I, a woman born in safety; a writer of stories, rather than a professor of philosophy; a person seeking, almost wanting pain from the time before I could remember, if only to make the world make sense—make it come into balance: I focus on philia as love.
In all good sense, what you hear above all is loving; you must hear loving; you cannot fail to hear it in total confidence when the word friendship resounds: friendship consists in loving, does it not; it is a way of loving, of course. Consequence, implication: it is therefore an act before being a situation; rather, the act of loving, before being a state of being loved. An action before a passion.
In this passage, Derrida clearly flirts with the meaning of philia. I’ll go a little bit further.
Philia, as I want to read it, isn’t restricted to the political. Rather, it’s the realm of religion, morality, metaphysics. This is love. This is what it means to do philo-sophia: it means to ask why we’re here.

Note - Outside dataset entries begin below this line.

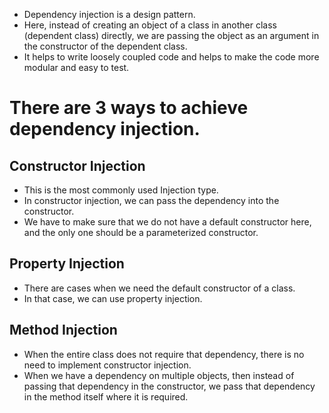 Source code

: - Dependency injection is a design pattern. 
- Here, instead of creating an object of a class in another class (dependent class) directly, we are passing the object as an argument in the constructor of the dependent class. 
- It helps to write loosely coupled code and helps to make the code more modular and easy to test.


# There are 3 ways to achieve dependency injection.

## Constructor Injection
- This is the most commonly used Injection type. 
- In constructor injection, we can pass the dependency into the constructor. 
- We have to make sure that we do not have a default constructor here, and the only one should be a parameterized constructor.
## Property Injection
- There are cases when we need the default constructor of a class.
- In that case, we can use property injection.
## Method Injection
- When the entire class does not require that dependency, there is no need to implement constructor injection. 
- When we have a dependency on multiple objects, then instead of passing that dependency in the constructor, we pass that dependency in the method itself where it is required.

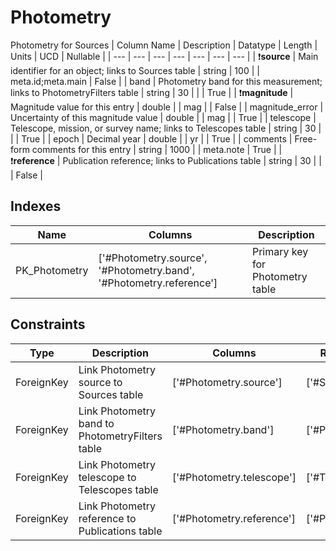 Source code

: # Photometry
Photometry for Sources
| Column Name | Description | Datatype | Length | Units  | UCD | Nullable |
| --- | --- | --- | --- | --- | --- | --- |
| :exclamation:**source** | Main identifier for an object; links to Sources table | string | 100 |  | meta.id;meta.main | False |
| band | Photometry band for this measurement; links to PhotometryFilters table | string | 30 |  |  | True |
| :exclamation:**magnitude** | Magnitude value for this entry | double |  | mag |  | False |
| magnitude_error | Uncertainty of this magnitude value | double |  | mag |  | True |
| telescope | Telescope, mission, or survey name; links to Telescopes table | string | 30 |  |  | True |
| epoch | Decimal year | double |  | yr |  | True |
| comments | Free-form comments for this entry | string | 1000 |  | meta.note | True |
| :exclamation:**reference** | Publication reference; links to Publications table | string | 30 |  |  | False |

## Indexes
| Name | Columns | Description |
| --- | --- | --- |
| PK_Photometry | ['#Photometry.source', '#Photometry.band', '#Photometry.reference'] | Primary key for Photometry table |

## Constraints
| Type | Description | Columns | Referenced Columns |
| --- | --- | --- | --- |
| ForeignKey | Link Photometry source to Sources table | ['#Photometry.source'] | ['#Sources.source'] |
| ForeignKey | Link Photometry band to PhotometryFilters table | ['#Photometry.band'] | ['#PhotometryFilters.band'] |
| ForeignKey | Link Photometry telescope to Telescopes table | ['#Photometry.telescope'] | ['#Telescopes.telescope'] |
| ForeignKey | Link Photometry reference to Publications table | ['#Photometry.reference'] | ['#Publications.reference'] |


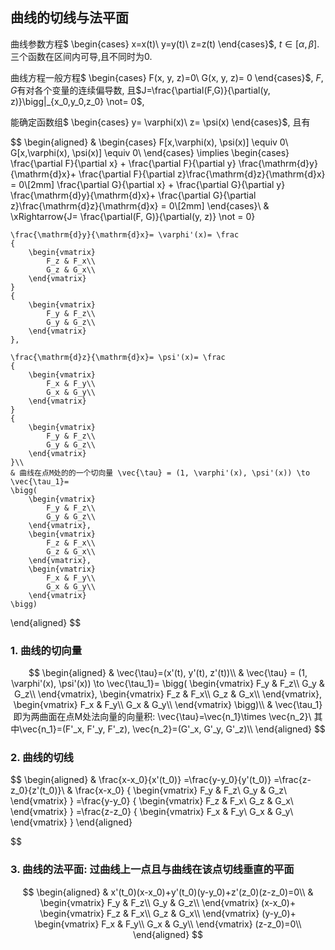 ## 曲线的切线与法平面

曲线参数方程$
\begin{cases} x=x(t)\\
	y=y(t)\\
	z=z(t)
\end{cases}$, $t \in [\alpha, \beta]$. 三个函数在区间内可导,且不同时为0.

曲线方程一般方程$
\begin{cases}
	F(x, y, z)=0\\
	G(x, y, z)= 0
\end{cases}$, $F, G$有对各个变量的连续偏导数, 且$J=\frac{\partial(F,G)}{\partial(y, z)}\bigg|_{x_0,y_0,z_0} \not= 0$,

能确定函数组$
\begin{cases}
	y= \varphi(x)\\
	z= \psi(x)
\end{cases}$, 且有

$$
\begin{aligned}
	&
	\begin{cases}
		F[x,\varphi(x), \psi(x)] \equiv 0\\
		G[x,\varphi(x), \psi(x)] \equiv 0\\
	\end{cases} \implies
	\begin{cases}
		\frac{\partial F}{\partial x} + \frac{\partial F}{\partial y} \frac{\mathrm{d}y}{\mathrm{d}x}+ \frac{\partial F}{\partial z}\frac{\mathrm{d}z}{\mathrm{d}x} = 0\\[2mm]
		\frac{\partial G}{\partial x} + \frac{\partial G}{\partial y} \frac{\mathrm{d}y}{\mathrm{d}x}+ \frac{\partial G}{\partial z}\frac{\mathrm{d}z}{\mathrm{d}x} = 0\\[2mm]
	\end{cases}\\
	& \xRightarrow{J= \frac{\partial(F, G)}{\partial(y, z)} \not = 0}

	\frac{\mathrm{d}y}{\mathrm{d}x}= \varphi'(x)= \frac
	{
		\begin{vmatrix}
			F_z & F_x\\
			G_z & G_x\\
		\end{vmatrix}
	}
	{
		\begin{vmatrix}
			F_y & F_z\\
			G_y & G_z\\
		\end{vmatrix}
	},

	\frac{\mathrm{d}z}{\mathrm{d}x}= \psi'(x)= \frac
	{
		\begin{vmatrix}
			F_x & F_y\\
			G_x & G_y\\
		\end{vmatrix}
	}
	{
		\begin{vmatrix}
			F_y & F_z\\
			G_y & G_z\\
		\end{vmatrix}
	}\\
	& 曲线在点M处的的一个切向量 \vec{\tau} = (1, \varphi'(x), \psi'(x)) \to \vec{\tau_1}=
	\bigg(
		\begin{vmatrix}
			F_y & F_z\\
			G_y & G_z\\
		\end{vmatrix},
		\begin{vmatrix}
			F_z & F_x\\
			G_z & G_x\\
		\end{vmatrix},
		\begin{vmatrix}
			F_x & F_y\\
			G_x & G_y\\
		\end{vmatrix}
	\bigg)
\end{aligned}
$$

### 1. 曲线的切向量

$$
\begin{aligned}
	& \vec{\tau}=(x'(t), y'(t), z'(t))\\
	& \vec{\tau} = (1, \varphi'(x), \psi'(x)) \to \vec{\tau_1}=
	\bigg(
		\begin{vmatrix}
			F_y & F_z\\
			G_y & G_z\\
		\end{vmatrix},
		\begin{vmatrix}
			F_z & F_x\\
			G_z & G_x\\
		\end{vmatrix},
		\begin{vmatrix}
			F_x & F_y\\
			G_x & G_y\\
		\end{vmatrix}
	\bigg)\\
	& \vec{\tau_1}即为两曲面在点M处法向量的向量积: \vec{\tau}=\vec{n_1}\times \vec{n_2}\ 其中\vec{n_1}=(F'_x, F'_y, F'_z), \vec{n_2}=(G'_x, G'_y, G'_z)\\
\end{aligned}
$$

### 2. 曲线的切线

$$
\begin{aligned}
	& \frac{x-x_0}{x'(t_0)} =\frac{y-y_0}{y'(t_0)} =\frac{z-z_0}{z'(t_0)}\\
	& \frac{x-x_0}
	{
		\begin{vmatrix}
			F_y & F_z\\
			G_y & G_z\\
		\end{vmatrix}
	}
	=\frac{y-y_0}
	{
		\begin{vmatrix}
			F_z & F_x\\
			G_z & G_x\\
		\end{vmatrix}
	}
	=\frac{z-z_0}
	{
		\begin{vmatrix}
			F_x & F_y\\
			G_x & G_y\\
		\end{vmatrix}
	}
\end{aligned}


$$

### 3. 曲线的法平面: 过曲线上一点且与曲线在该点切线垂直的平面

$$
\begin{aligned}
	& x'(t_0)(x-x_0)+y'(t_0)(y-y_0)+z'(z_0)(z-z_0)=0\\
	&
	\begin{vmatrix}
		F_y & F_z\\
		G_y & G_z\\
	\end{vmatrix}
	(x-x_0)+
	\begin{vmatrix}
		F_z & F_x\\
		G_z & G_x\\
	\end{vmatrix}
	(y-y_0)+
	\begin{vmatrix}
		F_x & F_y\\
		G_x & G_y\\
	\end{vmatrix}
	(z-z_0)=0\\
\end{aligned}
$$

In a world where the earth’s revolt against humankind will be more destructive than what we’ll inflict on each other directly—a world of interwoven, indirect, and global infliction, to which I contribute by virtue of the fact that I’m alive: in this world, what gives my existence a modicum of meaning? You want to live, to eat, to plug your computer into an outlet—to kill or maim or otherwise injure the life of the planet, the womb of a woman who’s picking crops: you’ll put that food in your mouth, and her mouth is breathing pesticides. You presume to warm the air, the oceans—the temperatures rising, the sea-levels rising, extinctions, migrations (the people who clamour at the border, seeking refuge from weather and war): all are rising—all so you can have the ‘life style’ to which you’ve grown accustomed?
Yes: I presume.
I want, I think, to live. So I’d better have a reason why.
This is philia as love. This is philosophy.